┌──
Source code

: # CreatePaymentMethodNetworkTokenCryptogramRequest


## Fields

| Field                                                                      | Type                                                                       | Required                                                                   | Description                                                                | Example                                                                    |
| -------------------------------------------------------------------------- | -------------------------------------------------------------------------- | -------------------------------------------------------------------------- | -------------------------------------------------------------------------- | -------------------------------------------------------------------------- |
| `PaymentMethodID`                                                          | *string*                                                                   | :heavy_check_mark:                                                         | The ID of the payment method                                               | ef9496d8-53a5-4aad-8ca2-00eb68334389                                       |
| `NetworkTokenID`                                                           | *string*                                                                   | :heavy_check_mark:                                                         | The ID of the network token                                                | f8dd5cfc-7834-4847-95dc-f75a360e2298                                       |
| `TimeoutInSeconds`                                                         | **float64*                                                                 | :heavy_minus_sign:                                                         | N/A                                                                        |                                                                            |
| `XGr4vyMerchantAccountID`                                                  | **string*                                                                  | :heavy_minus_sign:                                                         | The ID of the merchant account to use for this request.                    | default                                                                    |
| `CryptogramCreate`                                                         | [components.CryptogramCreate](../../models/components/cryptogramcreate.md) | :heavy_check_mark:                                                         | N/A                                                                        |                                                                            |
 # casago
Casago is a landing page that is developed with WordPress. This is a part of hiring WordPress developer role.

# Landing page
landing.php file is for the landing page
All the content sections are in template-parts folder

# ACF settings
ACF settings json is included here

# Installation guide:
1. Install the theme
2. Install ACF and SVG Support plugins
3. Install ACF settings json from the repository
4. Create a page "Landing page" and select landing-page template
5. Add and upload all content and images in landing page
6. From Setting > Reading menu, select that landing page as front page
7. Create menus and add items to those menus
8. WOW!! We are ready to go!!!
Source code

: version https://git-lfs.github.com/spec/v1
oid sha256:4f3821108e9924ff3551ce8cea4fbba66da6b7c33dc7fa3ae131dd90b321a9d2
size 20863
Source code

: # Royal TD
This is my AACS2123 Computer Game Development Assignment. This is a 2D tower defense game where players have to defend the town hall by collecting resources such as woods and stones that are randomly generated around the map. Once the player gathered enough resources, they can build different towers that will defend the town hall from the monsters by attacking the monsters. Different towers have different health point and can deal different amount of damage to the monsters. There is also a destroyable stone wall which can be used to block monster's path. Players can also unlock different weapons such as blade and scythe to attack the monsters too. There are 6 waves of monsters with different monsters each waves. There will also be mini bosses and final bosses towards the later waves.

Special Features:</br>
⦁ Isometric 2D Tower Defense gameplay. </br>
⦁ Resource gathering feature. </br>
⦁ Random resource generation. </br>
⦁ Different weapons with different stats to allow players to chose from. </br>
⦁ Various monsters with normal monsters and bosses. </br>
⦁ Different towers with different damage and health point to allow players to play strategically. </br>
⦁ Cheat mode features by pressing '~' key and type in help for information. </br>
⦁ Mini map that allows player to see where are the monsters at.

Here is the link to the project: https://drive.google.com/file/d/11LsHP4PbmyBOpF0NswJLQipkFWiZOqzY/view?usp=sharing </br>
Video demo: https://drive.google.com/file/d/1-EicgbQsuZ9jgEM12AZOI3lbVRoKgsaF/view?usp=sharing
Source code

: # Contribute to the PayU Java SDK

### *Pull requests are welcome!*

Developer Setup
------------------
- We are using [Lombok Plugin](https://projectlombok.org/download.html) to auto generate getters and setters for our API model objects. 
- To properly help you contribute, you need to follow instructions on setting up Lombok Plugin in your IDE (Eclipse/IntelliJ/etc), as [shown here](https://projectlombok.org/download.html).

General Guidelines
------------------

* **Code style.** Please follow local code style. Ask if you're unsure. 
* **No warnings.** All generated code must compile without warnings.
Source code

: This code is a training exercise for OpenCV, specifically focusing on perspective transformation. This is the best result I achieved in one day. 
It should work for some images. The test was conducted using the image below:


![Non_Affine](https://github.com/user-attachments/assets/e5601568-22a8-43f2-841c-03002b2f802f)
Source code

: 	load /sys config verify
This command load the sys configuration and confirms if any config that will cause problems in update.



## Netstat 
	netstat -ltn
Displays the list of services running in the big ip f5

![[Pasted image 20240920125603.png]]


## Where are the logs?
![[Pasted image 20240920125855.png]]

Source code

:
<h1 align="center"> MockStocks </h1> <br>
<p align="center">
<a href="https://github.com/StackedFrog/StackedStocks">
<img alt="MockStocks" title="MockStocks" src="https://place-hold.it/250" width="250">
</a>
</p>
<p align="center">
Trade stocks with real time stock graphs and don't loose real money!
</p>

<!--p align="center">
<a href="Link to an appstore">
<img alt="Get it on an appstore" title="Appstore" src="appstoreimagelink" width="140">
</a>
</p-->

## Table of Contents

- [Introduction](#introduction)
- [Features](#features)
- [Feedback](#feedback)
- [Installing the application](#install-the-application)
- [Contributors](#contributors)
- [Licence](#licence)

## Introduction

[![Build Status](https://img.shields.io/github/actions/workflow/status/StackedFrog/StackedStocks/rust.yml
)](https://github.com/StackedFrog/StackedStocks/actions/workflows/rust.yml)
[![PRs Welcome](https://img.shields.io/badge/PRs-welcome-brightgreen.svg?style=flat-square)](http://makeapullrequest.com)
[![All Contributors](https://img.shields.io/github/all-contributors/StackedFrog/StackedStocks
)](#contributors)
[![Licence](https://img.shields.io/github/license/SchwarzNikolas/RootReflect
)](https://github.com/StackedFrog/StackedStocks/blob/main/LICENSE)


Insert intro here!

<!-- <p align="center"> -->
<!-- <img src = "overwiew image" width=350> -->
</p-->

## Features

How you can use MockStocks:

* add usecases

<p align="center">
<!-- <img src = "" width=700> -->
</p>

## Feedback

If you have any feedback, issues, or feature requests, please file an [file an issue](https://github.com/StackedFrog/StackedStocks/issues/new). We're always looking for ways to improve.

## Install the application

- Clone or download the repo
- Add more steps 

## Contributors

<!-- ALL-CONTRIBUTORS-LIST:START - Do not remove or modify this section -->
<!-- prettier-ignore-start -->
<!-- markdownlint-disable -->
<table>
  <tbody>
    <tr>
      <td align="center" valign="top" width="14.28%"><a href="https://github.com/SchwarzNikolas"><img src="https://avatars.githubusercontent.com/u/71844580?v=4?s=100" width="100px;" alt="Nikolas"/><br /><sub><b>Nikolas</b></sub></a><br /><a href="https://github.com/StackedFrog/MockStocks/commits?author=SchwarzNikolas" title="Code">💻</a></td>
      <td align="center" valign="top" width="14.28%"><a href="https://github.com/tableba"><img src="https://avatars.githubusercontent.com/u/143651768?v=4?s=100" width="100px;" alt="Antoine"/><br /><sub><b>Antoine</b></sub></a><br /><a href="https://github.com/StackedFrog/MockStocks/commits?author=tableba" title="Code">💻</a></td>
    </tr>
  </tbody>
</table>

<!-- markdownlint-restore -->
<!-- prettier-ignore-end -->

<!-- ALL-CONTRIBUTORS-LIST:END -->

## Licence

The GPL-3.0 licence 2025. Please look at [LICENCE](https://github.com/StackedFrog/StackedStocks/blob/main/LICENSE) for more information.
└──
Would you return each entry exactly as it reads?

- Response to this exercise
Source code

: # CreatePaymentMethodNetworkTokenCryptogramRequest


## Fields

| Field                                                                      | Type                                                                       | Required                                                                   | Description                                                                | Example                                                                    |
| -------------------------------------------------------------------------- | -------------------------------------------------------------------------- | -------------------------------------------------------------------------- | -------------------------------------------------------------------------- | -------------------------------------------------------------------------- |
| `PaymentMethodID`                                                          | *string*                                                                   | :heavy_check_mark:                                                         | The ID of the payment method                                               | ef9496d8-53a5-4aad-8ca2-00eb68334389                                       |
| `NetworkTokenID`                                                           | *string*                                                                   | :heavy_check_mark:                                                         | The ID of the network token                                                | f8dd5cfc-7834-4847-95dc-f75a360e2298                                       |
| `TimeoutInSeconds`                                                         | **float64*                                                                 | :heavy_minus_sign:                                                         | N/A                                                                        |                                                                            |
| `XGr4vyMerchantAccountID`                                                  | **string*                                                                  | :heavy_minus_sign:                                                         | The ID of the merchant account to use for this request.                    | default                                                                    |
| `CryptogramCreate`                                                         | [components.CryptogramCreate](../../models/components/cryptogramcreate.md) | :heavy_check_mark:                                                         | N/A                                                                        |                                                                            |
 # casago
Casago is a landing page that is developed with WordPress. This is a part of hiring WordPress developer role.

# Landing page
landing.php file is for the landing page
All the content sections are in template-parts folder

# ACF settings
ACF settings json is included here

# Installation guide:
1. Install the theme
2. Install ACF and SVG Support plugins
3. Install ACF settings json from the repository
4. Create a page "Landing page" and select landing-page template
5. Add and upload all content and images in landing page
6. From Setting > Reading menu, select that landing page as front page
7. Create menus and add items to those menus
8. WOW!! We are ready to go!!!
Source code

: version https://git-lfs.github.com/spec/v1
oid sha256:4f3821108e9924ff3551ce8cea4fbba66da6b7c33dc7fa3ae131dd90b321a9d2
size 20863
Source code

: # Royal TD
This is my AACS2123 Computer Game Development Assignment. This is a 2D tower defense game where players have to defend the town hall by collecting resources such as woods and stones that are randomly generated around the map. Once the player gathered enough resources, they can build different towers that will defend the town hall from the monsters by attacking the monsters. Different towers have different health point and can deal different amount of damage to the monsters. There is also a destroyable stone wall which can be used to block monster's path. Players can also unlock different weapons such as blade and scythe to attack the monsters too. There are 6 waves of monsters with different monsters each waves. There will also be mini bosses and final bosses towards the later waves.

Special Features:</br>
⦁ Isometric 2D Tower Defense gameplay. </br>
⦁ Resource gathering feature. </br>
⦁ Random resource generation. </br>
⦁ Different weapons with different stats to allow players to chose from. </br>
⦁ Various monsters with normal monsters and bosses. </br>
⦁ Different towers with different damage and health point to allow players to play strategically. </br>
⦁ Cheat mode features by pressing '~' key and type in help for information. </br>
⦁ Mini map that allows player to see where are the monsters at.

Here is the link to the project: https://drive.google.com/file/d/11LsHP4PbmyBOpF0NswJLQipkFWiZOqzY/view?usp=sharing </br>
Video demo: https://drive.google.com/file/d/1-EicgbQsuZ9jgEM12AZOI3lbVRoKgsaF/view?usp=sharing
Source code

: # Contribute to the PayU Java SDK

### *Pull requests are welcome!*

Developer Setup
------------------
- We are using [Lombok Plugin](https://projectlombok.org/download.html) to auto generate getters and setters for our API model objects. 
- To properly help you contribute, you need to follow instructions on setting up Lombok Plugin in your IDE (Eclipse/IntelliJ/etc), as [shown here](https://projectlombok.org/download.html).

General Guidelines
------------------

* **Code style.** Please follow local code style. Ask if you're unsure. 
* **No warnings.** All generated code must compile without warnings.
Source code

: This code is a training exercise for OpenCV, specifically focusing on perspective transformation. This is the best result I achieved in one day. 
It should work for some images. The test was conducted using the image below:


![Non_Affine](https://github.com/user-attachments/assets/e5601568-22a8-43f2-841c-03002b2f802f)
Source code

: 	load /sys config verify
This command load the sys configuration and confirms if any config that will cause problems in update.



## Netstat 
	netstat -ltn
Displays the list of services running in the big ip f5

![[Pasted image 20240920125603.png]]


## Where are the logs?
![[Pasted image 20240920125855.png]]

Source code

:
<h1 align="center"> MockStocks </h1> <br>
<p align="center">
<a href="https://github.com/StackedFrog/StackedStocks">
<img alt="MockStocks" title="MockStocks" src="https://place-hold.it/250" width="250">
</a>
</p>
<p align="center">
Trade stocks with real time stock graphs and don't loose real money!
</p>

<!--p align="center">
<a href="Link to an appstore">
<img alt="Get it on an appstore" title="Appstore" src="appstoreimagelink" width="140">
</a>
</p-->

## Table of Contents

- [Introduction](#introduction)
- [Features](#features)
- [Feedback](#feedback)
- [Installing the application](#install-the-application)
- [Contributors](#contributors)
- [Licence](#licence)

## Introduction

[![Build Status](https://img.shields.io/github/actions/workflow/status/StackedFrog/StackedStocks/rust.yml
)](https://github.com/StackedFrog/StackedStocks/actions/workflows/rust.yml)
[![PRs Welcome](https://img.shields.io/badge/PRs-welcome-brightgreen.svg?style=flat-square)](http://makeapullrequest.com)
[![All Contributors](https://img.shields.io/github/all-contributors/StackedFrog/StackedStocks
)](#contributors)
[![Licence](https://img.shields.io/github/license/SchwarzNikolas/RootReflect
)](https://github.com/StackedFrog/StackedStocks/blob/main/LICENSE)


Insert intro here!

<!-- <p align="center"> -->
<!-- <img src = "overwiew image" width=350> -->
</p-->

## Features

How you can use MockStocks:

* add usecases

<p align="center">
<!-- <img src = "" width=700> -->
</p>

## Feedback

If you have any feedback, issues, or feature requests, please file an [file an issue](https://github.com/StackedFrog/StackedStocks/issues/new). We're always looking for ways to improve.

## Install the application

- Clone or download the repo
- Add more steps 

## Contributors

<!-- ALL-CONTRIBUTORS-LIST:START - Do not remove or modify this section -->
<!-- prettier-ignore-start -->
<!-- markdownlint-disable -->
<table>
  <tbody>
    <tr>
      <td align="center" valign="top" width="14.28%"><a href="https://github.com/SchwarzNikolas"><img src="https://avatars.githubusercontent.com/u/71844580?v=4?s=100" width="100px;" alt="Nikolas"/><br /><sub><b>Nikolas</b></sub></a><br /><a href="https://github.com/StackedFrog/MockStocks/commits?author=SchwarzNikolas" title="Code">💻</a></td>
      <td align="center" valign="top" width="14.28%"><a href="https://github.com/tableba"><img src="https://avatars.githubusercontent.com/u/143651768?v=4?s=100" width="100px;" alt="Antoine"/><br /><sub><b>Antoine</b></sub></a><br /><a href="https://github.com/StackedFrog/MockStocks/commits?author=tableba" title="Code">💻</a></td>
    </tr>
  </tbody>
</table>

<!-- markdownlint-restore -->
<!-- prettier-ignore-end -->

<!-- ALL-CONTRIBUTORS-LIST:END -->

## Licence

The GPL-3.0 licence 2025. Please look at [LICENCE](https://github.com/StackedFrog/StackedStocks/blob/main/LICENSE) for more information.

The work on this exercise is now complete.